I always think I'm going to do a post about the Muse conference once it's over, and I never get around to it. I was tentatively diagnosed with Chronic Fatigue Syndrome a number of years ago--I say tentatively, because by the time I'd gotten to see a doctor and we'd had the second blood test done, the titer levels for the marker virus had gone down, and she wasn't prepared to make a firm diagnosis based on that. It would be handy to have the label to point at, but subsequent years have shown me that she wouldn't have been wrong to make the diagnosis.
As a result, intense activity can leave me flattened for a while. The Muse conference is a pretty intense experience. The conference runs twenty-four hours a day for seven days, with instructors and students coming together from different parts of the world. Students and instructors come and go as life and available time allow. The message board the conference is held on is always available. The first couple of years, I tried taking some workshops because there were three of us involved in teaching the suspense workshop, and we really didn't need three of us for that. I have a three inch binder filled with information gleaned from the first conference. The second year, I really overreached, and took so many workshops that it took me nearly a month to recover from the stress of trying to do too much. I believe I took one workshop last year, and none this year. Last year and this year, there were only two of us teaching the suspense workshop, so that's where my energy had to go.
JD Webb, my workshop partner, and I give a lot of feedback in our workshop. We both try to reply to all the participants' assignments, but since I don't touch horror or the supernatural, JD is the one who handles those. We encourage everyone to look at everyone else's feedback as well as their own, since we've only got a week to help them see what makes suspense and how to incorporate it in their own work. It can be draining, but it's worth it to see those little virtual light bulbs coming on when they get it and start working it into their assignments.
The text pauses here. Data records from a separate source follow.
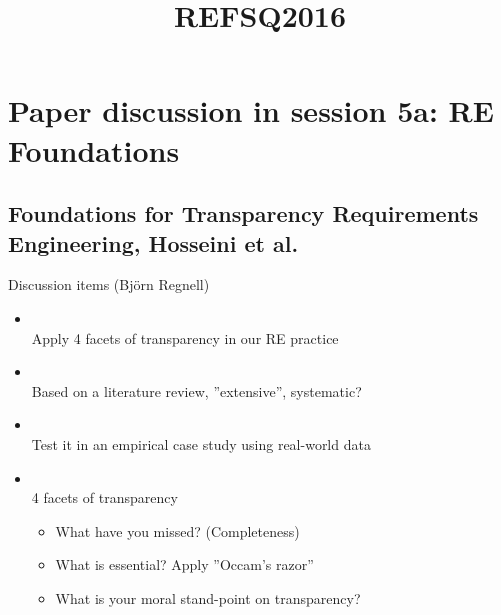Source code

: \documentclass{slides}
\title{REFSQ2016}
\begin{document}
\section{Paper discussion in session 5a: RE Foundations}
\subsection{Foundations for Transparency Requirements Engineering, Hosseini et al.}

\begin{Slide}{Discussion items (Björn Regnell)}
\begin{itemize}
\item  {} \\ \pause
  Apply 4 facets of transparency in our RE practice
\pause\item  {} \\ \pause
  Based on a literature review, ''extensive'', systematic?
\pause\item    {} \\ \pause
        Test it in an empirical case study using real-world data
\pause\item    {} \\ \pause
   4 facets of transparency
\pause
\begin{itemize}
\item What have you missed? (Completeness)
\item What is essential? Apply ''Occam's razor''
\item What is your moral stand-point on transparency?
\end{itemize}
\end{itemize}
\end{Slide}
\end{document}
We'll be doing the workshop again next year, of course. We'll also be doing a workshop for a chapter of the Romance Writers of America. The pace should be a little less hectic, since we'll be spreading it out over a two week period instead of trying to cram it all into one week. That workshop is scheduled for mid-December 2010, so we'll have time to recover from the Muse conference beforehand. More on that at a future date, though.
If you're interested in the Muse Online Writers Conference, hop on over to the conference website and take a look at the workshops that were offered this year. Take a look at the testimonials. Sometimes people will register for the conference, and then back out at the last moment, pointing to the fact that the conference is free while reciting that old standby, "You get what you pay for." And that's true. You get the efforts of a whole lot of industry professionals, who volunteer their time for a week to help those coming along behind them. All it costs you is a little time and effort of your own. At the end of the week, when you've got that binder full of notes, you won't think that's a bad trade-off.